On Monday I resolved to put some of it into action, including a walk along the nearby bike trail. We would appreciate nature. We would bring home snow-covered locust pods and clusters of fallen leaves, and sketch them at the dining room table with cups of hot cocoa at our elbows. We would have a total freakout meltdown involving three of the four children, two of them declaring they couldn't possibly move another picometer because they were dying, dying of exhaustion and cold. Okay, that last step wasn't part of my plan, but that's what happened. Coincidentally, or not, I was smack in the middle of the third joyful mystery when things fell apart.
At first I thought, "Excuse me, God? I was trying to pray. I thought you liked praying. How am I supposed to get three wailing children home from here?" And then I thought, "I hope I don't get stopped by the police again." (True story: last Saturday I was walking to meet some girlfriends for coffee with Pete in the stroller. I turned onto the bike trail and an unmarked police car pulled over and honked. A cop got out and said, "Ma'am, where are you going with that baby?" He was appalled that I had Pete (dressed in warm layers, not complaining in the least) out in the (not terribly) cold weather. "I'd strongly encourage you to reconsider your options," he said. Option A, I thought but did not say, is for you to stop yammering so that I can get us inside. I was filled with smug annoyance on Saturday, and it would have been humbling, to say the least, to run into the same guy two days later with my pink-cheeked anti-cherubs proclaiming their frostbitten misery to all and sundry.)

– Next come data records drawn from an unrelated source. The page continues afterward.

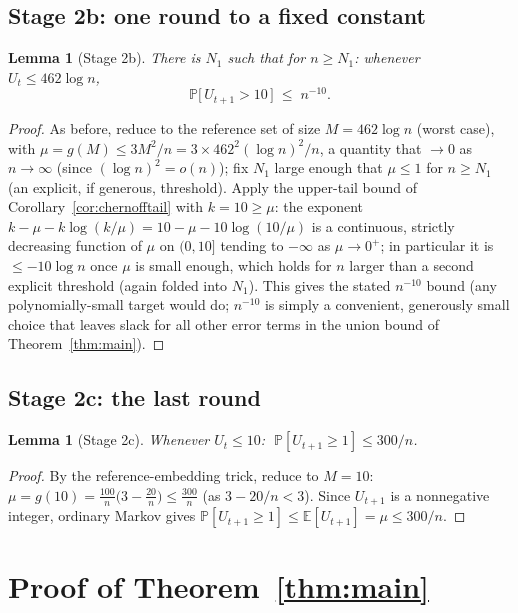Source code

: \documentclass[11pt]{article}
\newtheorem{lemma}[theorem]{Lemma}
\newcommand{\E}{\mathbb{E}}
\renewcommand{\Pr}{\mathbb{P}}
\begin{document}
\subsection*{Stage 2b: one round to a fixed constant}

\begin{lemma}[Stage 2b]\label{lem:stage2b}
There is $N_1$ such that for $n \ge N_1$: whenever $U_t \le 462\log n$,
\[
  \Pr\bigl[\, U_{t+1} > 10 \,\bigr] \;\le\; n^{-10}.
\]
\end{lemma}
\begin{proof}
As before, reduce to the reference set of size $M = 462\log n$ (worst case),
with $\mu = g(M) \le 3M^2/n = 3\times 462^2 (\log n)^2/n$, a quantity that
$\to 0$ as $n\to\infty$ (since $(\log n)^2 = o(n)$); fix $N_1$ large enough
that $\mu \le 1$ for $n \ge N_1$ (an explicit, if generous, threshold).
Apply the upper-tail bound of Corollary~\ref{cor:chernofftail} with $k=10
\ge \mu$: the exponent $k-\mu-k\log(k/\mu) = 10-\mu-10\log(10/\mu)$ is a
continuous, strictly decreasing function of $\mu$ on $(0,10]$ tending to
$-\infty$ as $\mu \to 0^+$; in particular it is $\le -10\log n$ once $\mu$ is
small enough, which holds for $n$ larger than a second explicit threshold
(again folded into $N_1$). This gives the stated $n^{-10}$ bound (any
polynomially-small target would do; $n^{-10}$ is simply a convenient,
generously small choice that leaves slack for all other error terms in the
union bound of Theorem~\ref{thm:main}).
\end{proof}

\subsection*{Stage 2c: the last round}

\begin{lemma}[Stage 2c]\label{lem:stage2c}
Whenever $U_t \le 10$: $\;\Pr[U_{t+1} \ge 1] \le 300/n$.
\end{lemma}
\begin{proof}
By the reference-embedding trick, reduce to $M=10$: $\mu = g(10) =
\frac{100}n\bigl(3-\frac{20}n\bigr) \le \frac{300}n$ (as $3-20/n < 3$).
Since $U_{t+1}$ is a nonnegative integer, ordinary Markov gives $\Pr[U_{t+1}
\ge 1] \le \E[U_{t+1}] = \mu \le 300/n$.
\end{proof}

\section{Proof of Theorem~\ref{thm:main}}
\end{document}
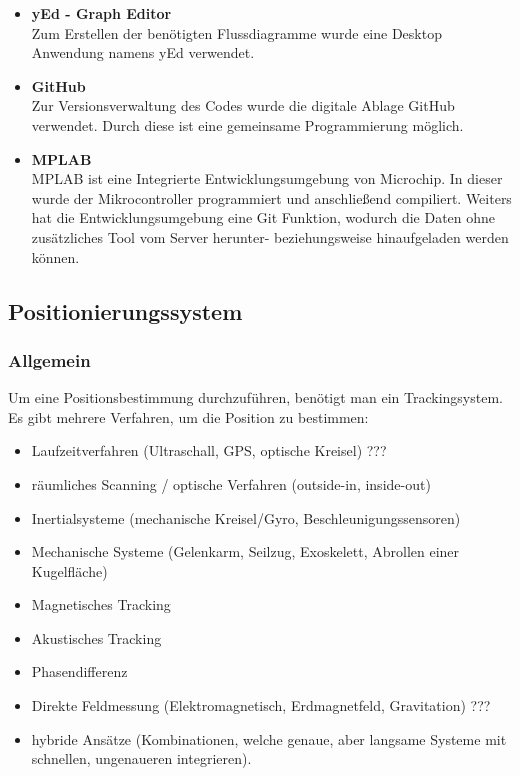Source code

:     \begin{itemize}
      \item \textbf{yEd - Graph Editor}\\ 
      Zum Erstellen der benötigten Flussdiagramme wurde eine Desktop Anwendung namens yEd verwendet. \cite{Tool_yed}
      \item \textbf{GitHub}\\ 
      Zur Versionsverwaltung des Codes wurde die digitale Ablage GitHub verwendet. Durch diese ist eine gemeinsame Programmierung möglich.\cite{Tool_github}
      \item \textbf{MPLAB}\\ 
      MPLAB ist eine Integrierte Entwicklungsumgebung von Microchip. In dieser wurde der Mikrocontroller programmiert und anschließend compiliert. Weiters hat die Entwicklungsumgebung eine Git Funktion, wodurch die Daten ohne zusätzliches Tool vom Server herunter- beziehungsweise hinaufgeladen werden können. \cite{Tool_mplab}
    \end{itemize}



  \subsection{Positionierungssystem}

    \subsubsection{Allgemein}
    Um eine Positionsbestimmung durchzuführen, benötigt man ein Trackingsystem. 
    Es gibt mehrere Verfahren, um die Position zu bestimmen: \cite{PositionAllg}
    \begin{itemize}
    \item Laufzeitverfahren (Ultraschall, GPS, optische Kreisel) ???
    \item räumliches Scanning / optische Verfahren (outside-in, inside-out)
    \item Inertialsysteme (mechanische Kreisel/Gyro, Beschleunigungssensoren)
    \item Mechanische Systeme (Gelenkarm, Seilzug, Exoskelett, Abrollen einer Kugelfläche)
    \item Magnetisches Tracking
    \item Akustisches Tracking
    \item Phasendifferenz
    \item Direkte Feldmessung (Elektromagnetisch, Erdmagnetfeld, Gravitation) ???
    \item hybride Ansätze (Kombinationen, welche genaue, aber langsame Systeme mit schnellen, ungenaueren integrieren).
    \end{itemize}   

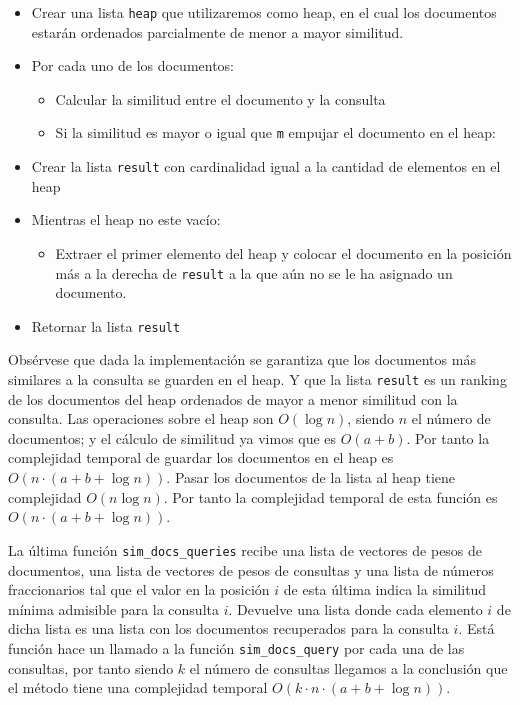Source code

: \documentclass[runningheads]{llncs}
\begin{document}
	\begin{itemize}
		\item Crear una lista \verb|heap| que utilizaremos como heap, en el cual los documentos estar\'an ordenados parcialmente de menor a mayor similitud.
		\item Por cada uno de los documentos:
		\begin{itemize}
			\item Calcular la similitud entre el documento y la consulta
			\item Si la similitud es mayor o igual que \verb|m| empujar el documento en el heap:
		\end{itemize}
		\item Crear la lista \verb|result| con cardinalidad igual a la cantidad de elementos en el heap
		\item Mientras el heap no este vac\'io:
		\begin{itemize}
			\item Extraer el primer elemento del heap y colocar el documento en la posici\'on m\'as a la derecha de \verb|result| a la que a\'un no se le ha asignado un documento.
		\end{itemize}
		\item Retornar la lista \verb|result|
	\end{itemize}
	
	Obs\'ervese que dada la implementaci\'on se garantiza que los documentos m\'as similares a la consulta se guarden en el heap. Y que la lista \verb|result| es un ranking de los documentos del heap ordenados de mayor a menor similitud con la consulta. Las operaciones sobre el heap son $O(\log n)$, siendo $n$ el n\'umero de documentos; y el c\'alculo de similitud ya vimos que es $O(a + b)$. Por tanto la complejidad temporal de guardar los documentos en el heap es $O(n\cdot(a+b+\log n))$. Pasar los documentos de la lista al heap tiene complejidad $O(n\log n)$.  Por tanto la complejidad temporal de esta funci\'on es $O(n\cdot(a+b+\log n))$.
	
	La \'ultima funci\'on \verb|sim_docs_queries| recibe una lista de vectores de pesos de documentos, una lista de vectores de pesos de consultas y una lista de n\'umeros fraccionarios tal que el valor en la posici\'on $i$ de esta \'ultima indica la similitud m\'inima admisible para la consulta $i$. Devuelve una lista donde cada elemento $i$ de dicha lista es una lista con los documentos recuperados para la consulta $i$. Est\'a funci\'on hace un llamado a la funci\'on \verb|sim_docs_query| por cada una de las consultas, por tanto siendo $k$ el n\'umero de consultas llegamos a la conclusi\'on que el m\'etodo tiene una complejidad temporal $O(k\cdot n\cdot(a+b+\log n))$.
	
\end{document}
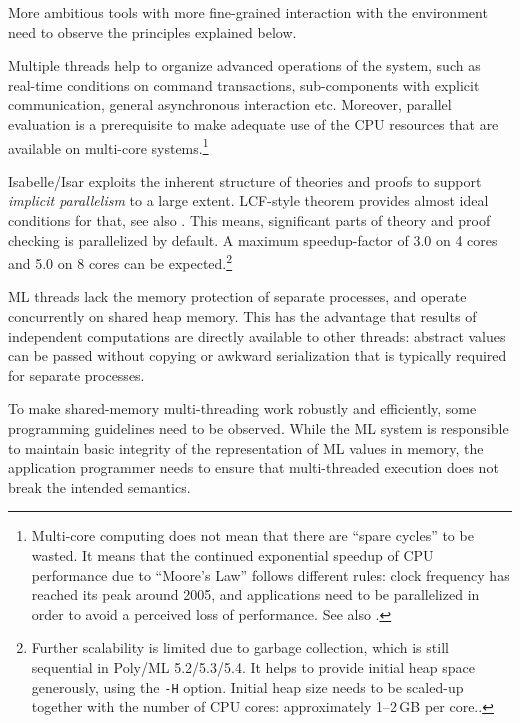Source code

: \begin{isabellebody}
\begin{isamarkuptext}
  More ambitious tools with more fine-grained interaction with the
  environment need to observe the principles explained below.%
\end{isamarkuptext}%
\isamarkuptrue%
%
\isamarkuptrue%
%
\begin{isamarkuptext}%
Multiple threads help to organize advanced operations of the
  system, such as real-time conditions on command transactions,
  sub-components with explicit communication, general asynchronous
  interaction etc.  Moreover, parallel evaluation is a prerequisite to
  make adequate use of the CPU resources that are available on
  multi-core systems.\footnote{Multi-core computing does not mean that
  there are ``spare cycles'' to be wasted.  It means that the
  continued exponential speedup of CPU performance due to ``Moore's
  Law'' follows different rules: clock frequency has reached its peak
  around 2005, and applications need to be parallelized in order to
  avoid a perceived loss of performance.  See also
  \cite{Sutter:2005}.}

  Isabelle/Isar exploits the inherent structure of theories and proofs
  to support \emph{implicit parallelism} to a large extent.  LCF-style
  theorem provides almost ideal conditions for that, see also
  \cite{Wenzel:2009}.  This means, significant parts of theory and
  proof checking is parallelized by default.  A maximum speedup-factor
  of 3.0 on 4 cores and 5.0 on 8 cores can be
  expected.\footnote{Further scalability is limited due to garbage
  collection, which is still sequential in Poly/ML 5.2/5.3/5.4.  It
  helps to provide initial heap space generously, using the
  \texttt{-H} option.  Initial heap size needs to be scaled-up
  together with the number of CPU cores: approximately 1--2\,GB per
  core..}

  \medskip ML threads lack the memory protection of separate
  processes, and operate concurrently on shared heap memory.  This has
  the advantage that results of independent computations are directly
  available to other threads: abstract values can be passed without
  copying or awkward serialization that is typically required for
  separate processes.

  To make shared-memory multi-threading work robustly and efficiently,
  some programming guidelines need to be observed.  While the ML
  system is responsible to maintain basic integrity of the
  representation of ML values in memory, the application programmer
  needs to ensure that multi-threaded execution does not break the
  intended semantics.


\end{isamarkuptext}
\end{isabellebody}
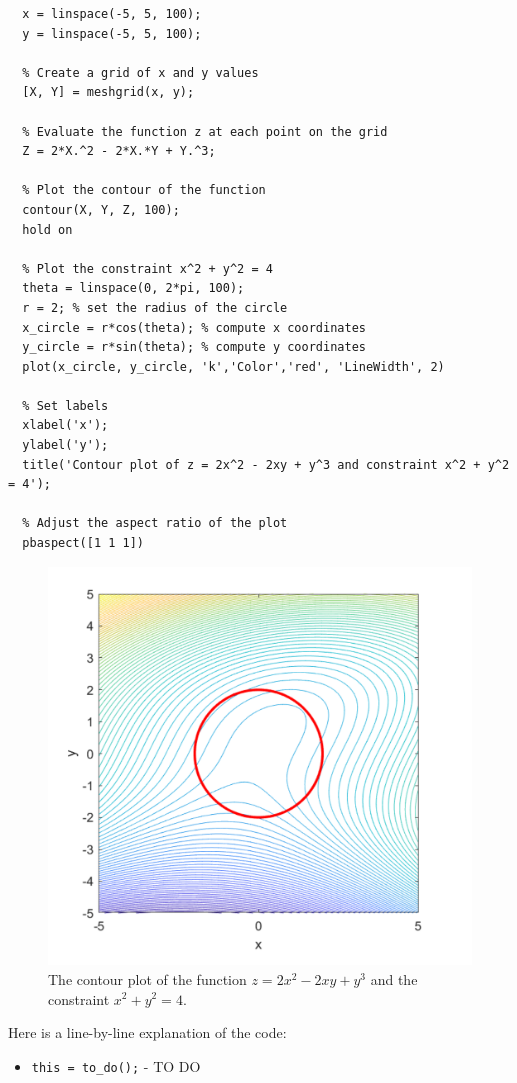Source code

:\begin{lstlisting}[style=Matlab-editor]
  % Define the range of values for x and y
  x = linspace(-5, 5, 100);
  y = linspace(-5, 5, 100);
  
  % Create a grid of x and y values
  [X, Y] = meshgrid(x, y);
  
  % Evaluate the function z at each point on the grid
  Z = 2*X.^2 - 2*X.*Y + Y.^3;
  
  % Plot the contour of the function
  contour(X, Y, Z, 100);
  hold on
  
  % Plot the constraint x^2 + y^2 = 4
  theta = linspace(0, 2*pi, 100);
  r = 2; % set the radius of the circle
  x_circle = r*cos(theta); % compute x coordinates
  y_circle = r*sin(theta); % compute y coordinates
  plot(x_circle, y_circle, 'k','Color','red', 'LineWidth', 2)
  
  % Set labels
  xlabel('x');
  ylabel('y');
  title('Contour plot of z = 2x^2 - 2xy + y^3 and constraint x^2 + y^2 = 4');
  
  % Adjust the aspect ratio of the plot
  pbaspect([1 1 1])  
\end{lstlisting}

\begin{figure}[H]
  \centering
  \includegraphics[width=12cm]{graphics/2b.png}
  \caption{The contour plot of the function $z = 2x^2 - 2xy + y^3$ and the constraint $x^2 + y^2 = 4$.}
\end{figure}

\vspace*{1cm}

Here is a line-by-line explanation of the code: \\
\begin{itemize}
  \item \verb!this = to_do();! - TO DO
\end{itemize}

\vspace*{2cm}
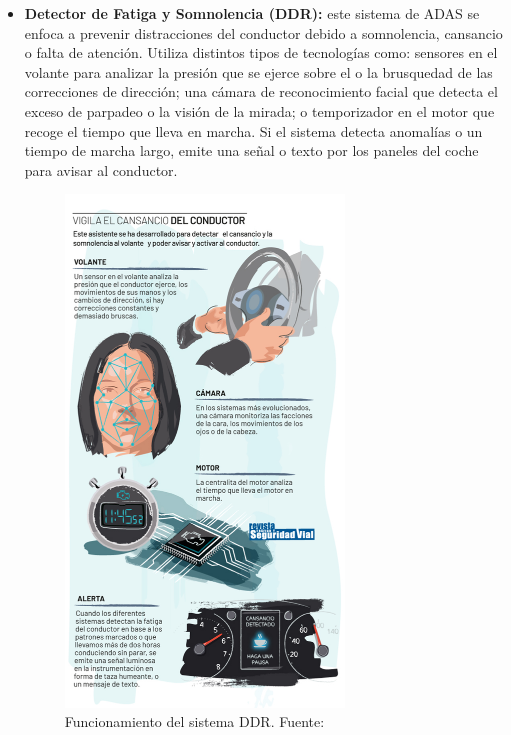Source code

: \documentclass[12pt]{report} %
\begin{document}
\begin{itemize}

    \item \textbf{Detector de Fatiga y Somnolencia (DDR):} este sistema de ADAS se enfoca a prevenir distracciones del conductor debido a somnolencia, cansancio o falta de atención. Utiliza distintos tipos de tecnologías como: sensores en el volante para analizar la presión que se ejerce sobre el o la brusquedad de las correcciones de dirección; una cámara de reconocimiento facial que detecta el exceso de parpadeo o la visión de la mirada; o temporizador en el motor que recoge el tiempo que lleva en marcha. Si el sistema detecta anomalías o un tiempo de marcha largo, emite una señal o texto por los paneles del coche para avisar al conductor.
    \begin{figure}[H]
		\centering
		\includegraphics[width=0.7\textwidth]{adasDDR.jpg}
		\caption{Funcionamiento del sistema DDR. Fuente: \cite{adasObligatorios}}
		\label{fig:imagen11}
	\end{figure}

\end{itemize}
\end{document}
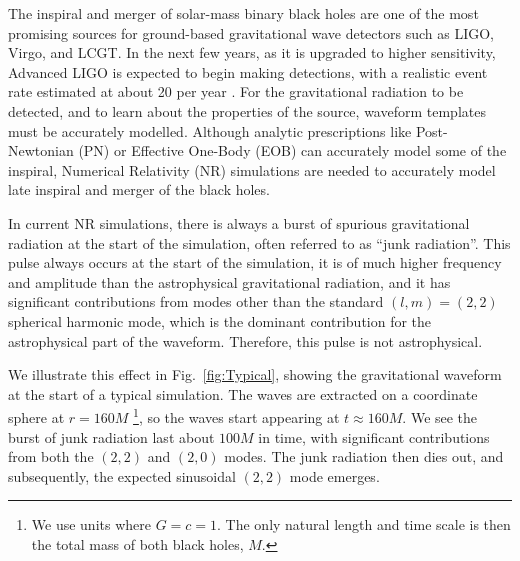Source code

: \documentclass[aps,prd,amsmath,floatfix,twocolumn,superscriptaddress,nofootinbib,showpacs]{revtex4-1}
\theoremstyle{plain}
\theoremstyle{definition}
\begin{document}
The inspiral and merger of solar-mass binary black holes are one of
the most promising sources for ground-based gravitational wave
detectors such as LIGO\cite{Barish:1999},
Virgo\cite{Acernese-etal:2006}, and LCGT\cite{Kuroda:2010}. In the
next few years, as it is upgraded to higher sensitivity, Advanced
LIGO is expected to begin making detections, with a realistic event
rate estimated at about 20 per year \cite{Abadie:2010cfa}.
For the gravitational radiation to be detected, and to learn about the
properties of the source, waveform templates must be accurately
modelled.  Although analytic prescriptions like Post-Newtonian (PN)\cite{Blanchet2006} or
Effective One-Body (EOB)\cite{Buonanno99} can accurately model some of the inspiral,
Numerical Relativity (NR) simulations are needed to accurately model
late inspiral and merger of the black holes.

In current NR simulations, there is always a burst of spurious
gravitational radiation at the start of the simulation, often referred to as
``junk radiation''. This pulse
always occurs at the start of the simulation, it is of much higher frequency and amplitude
than the astrophysical gravitational radiation, and it has significant
contributions from modes other than the standard $(l,m) = (2,2)$
spherical harmonic mode, which is the dominant contribution for the
astrophysical part of the waveform.  Therefore, this pulse is not astrophysical.

We illustrate this effect in Fig.~\ref{fig:Typical}, showing the
gravitational waveform  at the start of a
typical simulation. The waves are extracted on a coordinate sphere at
$r=160M$ \footnote{We use units where $G=c=1$. The only natural length
  and time scale is then the total mass of both black holes, $M$.}, so
the waves start appearing at $t\approx 160M$. We see the burst of junk
radiation last about $100M$ in time, with significant contributions
from both the $(2,2)$ and $(2,0)$ modes. The junk radiation then dies out,
and subsequently, the expected sinusoidal $(2,2)$ mode emerges.
\end{document}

And then I thought, "This is so hard. You work and work and you do the best you can and it's still just HARD." But then-- a Lightbulb Moment. I had been thinking about the Nativity, about the Blessed Mother laboring to bring Jesus into the world. Whether or not the idea that Mary, as the New Eve, was spared pain in labor is correct (Arwen, am I right that there's room for multiple opinions on that one?), it seems certain to me that she worked hard to deliver her baby. My two home births involved very little pain, but let me tell you, they were hard slogging. I thought about Mary running a home in Nazareth, and I realized that she didn't have a laundry fairy either.
So this is my Advent resolution: as I remember how Mary labored to bring Christ into her family and into the world, I am going to offer up my own labors, in hopes that they too can bring Christ into my little corner of the world.
If you have not yet read A Mother's Rule of Life, do do do. (Da da da da. That's all I want to say to you.) (Hey, did you know Holly Pierlot has a blog, where she will answer your questions?) MROL talks about the problem of concupiscence, a problem I had not paid much attention to because I thought concupiscence was mostly about sex. I'm a happily married woman -- that's not much of an issue for me. But lying on the couch reading Northanger Abbey when the kids need dinner is also concupiscence. As is staying in bed for an extra half-hour because it's cold and the robe on the back of the bedroom door feels too far away. Concupiscence is a desire of the lower appetite contrary to reason.
My plan: to labor gladly for my family, to subdue my lower appetite to my reason by the grace of God. And I have a rallying cry. Sing with me the opening to Deep Purple's "Smoke on the Water": dum dum dum / dum dum da-dum / [and here substitute the new lyrics:] "Fight against conCUpiscence."
If you'll excuse me, my air guitar needs tuning.